Practice

Rational. $\dfrac{5}{8} = 0.625$, a terminating decimal.

Irrational. $50$ is not a perfect square.

Rational. $\sqrt{81} = 9$, so $-\sqrt{81} = -9$, an integer.

Rational. Repeating decimal; $0.\overline{36} = \dfrac{4}{11}$.

$9.3 \times 10^7$.

$7.2 \times 10^{-5}$.

$503\,000$.

$0.0017$.

$6 \times 10^9$. Method: $3 \times 2 = 6$; $10^4 \times 10^5 = 10^9$.

$3 \times 10^6$. Method: $9.6 \div 3.2 = 3$; $10^{8-2} = 10^6$.

$\sqrt{5} \approx 2.24$, $\dfrac{7}{3} \approx 2.33$, $\pi \approx 3.14$. Largest is $\pi$.

$\sqrt{2} + \sqrt{2} = 2\sqrt{2}$. If this were rational, then $\sqrt{2} = \dfrac{r}{2}$ for some rational $r$, making $\sqrt{2}$ rational — contradiction. So $2\sqrt{2}$ is irrational.

$\dfrac{5.97 \times 10^{24}}{7.35 \times 10^{22}} = \dfrac{5.97}{7.35} \times 10^2 \approx 0.8122 \times 10^2 = 81.2$. The Earth is approximately $81$ times heavier.

$7 \times 10^{-5} \text{ m} = 70 \times 10^{-6} \text{ m} = 70\;\mu\text{m}$.

$7.2 \times 4 = 28.8$; $10^{-3} \times 10^5 = 10^2$. So $28.8 \times 10^2 = 2.88 \times 10^3$.

Suppose $r$ is rational and $x$ is irrational and $r + x = q$ is rational.
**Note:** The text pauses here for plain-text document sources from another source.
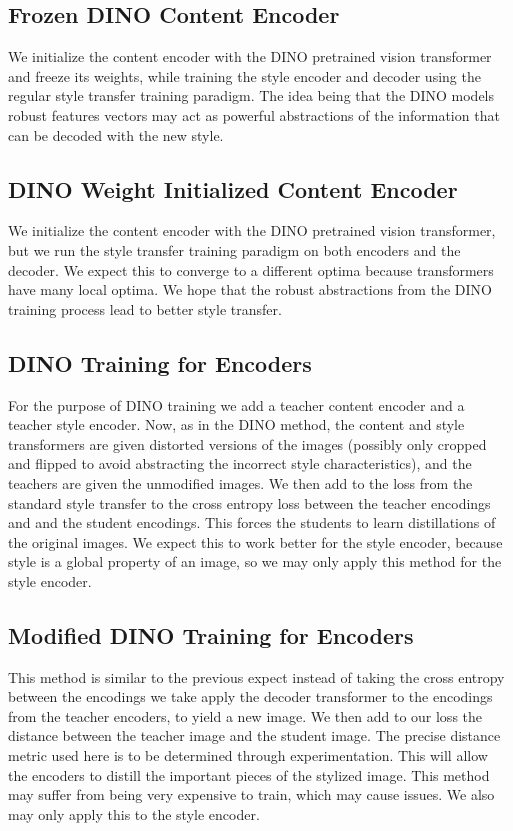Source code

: \documentclass{article}
\begin{document}
\subsection{Frozen DINO Content Encoder}

We initialize the content encoder with the DINO pretrained vision transformer and freeze its weights, while training the style encoder and decoder using the regular style transfer training paradigm. The idea being that the DINO models robust features vectors may act as powerful abstractions of the information that can be decoded with the new style.

\subsection{DINO Weight Initialized Content Encoder}

We initialize the content encoder with the DINO pretrained vision transformer, but we run the style transfer training paradigm on both encoders and the decoder. We expect this to converge to a different optima because transformers have many local optima. We hope that the robust abstractions from the DINO training process lead to better style transfer.

\subsection{DINO Training for Encoders}

For the purpose of DINO training we add a teacher content encoder and a teacher style encoder. Now, as in the DINO method, the content and style transformers are given distorted versions of the images (possibly only cropped and flipped to avoid abstracting the incorrect style characteristics), and the teachers are given the unmodified images. We then add to the loss from the standard style transfer to the cross entropy loss between the teacher encodings and and the student encodings. This forces the students to learn distillations of the original images. We expect this to work better for the style encoder, because style is a global property of an image, so we may only apply this method for the style encoder.

\subsection{Modified DINO Training for Encoders}

This method is similar to the previous expect instead of taking the cross entropy between the encodings we take apply the decoder transformer to the encodings from the teacher encoders, to yield a new image. We then add to our loss the distance between the teacher image and the student image. The precise distance metric used here is to be determined through experimentation. This will allow the encoders to distill the important pieces of the stylized image. This method may suffer from being very expensive to train, which may cause issues. We also may only apply this to the style encoder.

\medskip

\nocite{*}


\end{document}
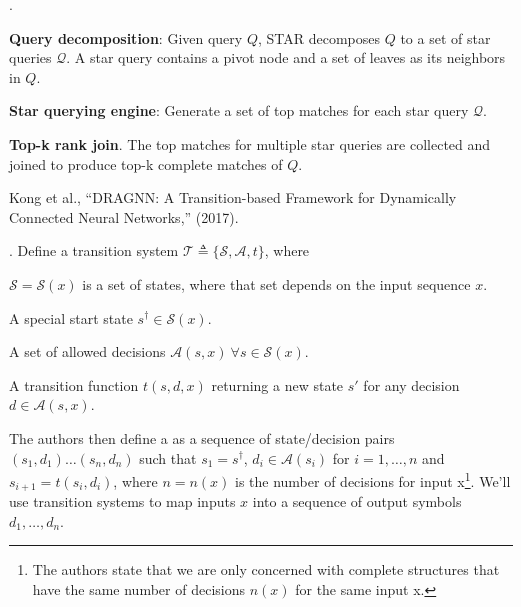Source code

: \documentclass[11pt]{article}
\begin{document}
\myspace
\p {}. 
\begin{compactenum}
	\item \textbf{Query decomposition}: Given query $Q$, STAR decomposes $Q$ to a set of star queries $\mathcal Q$. A star query contains a pivot node and a set of leaves as its neighbors in $Q$. 
	
	\item \textbf{Star querying engine}: Generate a set of top matches for each star query $\mathcal Q$. 
	
	\item \textbf{Top-k rank join}. The top matches for multiple star queries are collected and joined to produce top-k complete matches of $Q$. 
\end{compactenum}









\vspace{-1em}
{\footnotesize Kong et al., ``DRAGNN: A Transition-based Framework for Dynamically Connected Neural Networks,'' (2017).}

\p {}. Define a transition system $\mathcal{T} \triangleq \{ \mathcal{S}, \mathcal{A}, t \}$, where
\begin{compactitem}
	\item $\mathcal{S} = \mathcal{S}(x)$ is a set of states, where that set depends on the input sequence $x$.
	\item A special start state $s^{\dagger} \in \mathcal{S}(x)$.
	\item A set of allowed decisions $\mathcal{A}(s, x) ~ \forall s \in \mathcal{S}(x)$.
	\item A transition function $t(s, d, x)$ returning a new state $s'$ for any decision $d \in \mathcal{A}(s, x)$.  
\end{compactitem}
The authors then define a  as a sequence of state/decision pairs $(s_1, d_1)\ldots(s_n, d_n)$ such that $s_1 = s^{\dagger}$, $d_i \in \mathcal{A}(s_i)$ for $i = 1, \ldots, n$ and $s_{i+1} = t(s_i, d_i)$, where $n = n(x)$ is the number of decisions for input x\footnote{The authors state that we are only concerned with complete structures that have the same number of decisions $n(x)$ for the same input x.}. We'll use transition systems to map inputs $x$ into a sequence of output symbols $d_1, \ldots, d_n$. 
\end{document}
Then $x = q - r$, a difference of two rationals, which is rational — contradicting $x$ being irrational.

$4.2^2 = 17.64$ and $4.3^2 = 18.49$. Since $17.64 < 18 < 18.49$, we have $4.2 < \sqrt{18} < 4.3$.

$t = \dfrac{4.5 \times 10^{12}}{3 \times 10^8} = 1.5 \times 10^4 = 15\,000$ seconds (about $4.2$ hours).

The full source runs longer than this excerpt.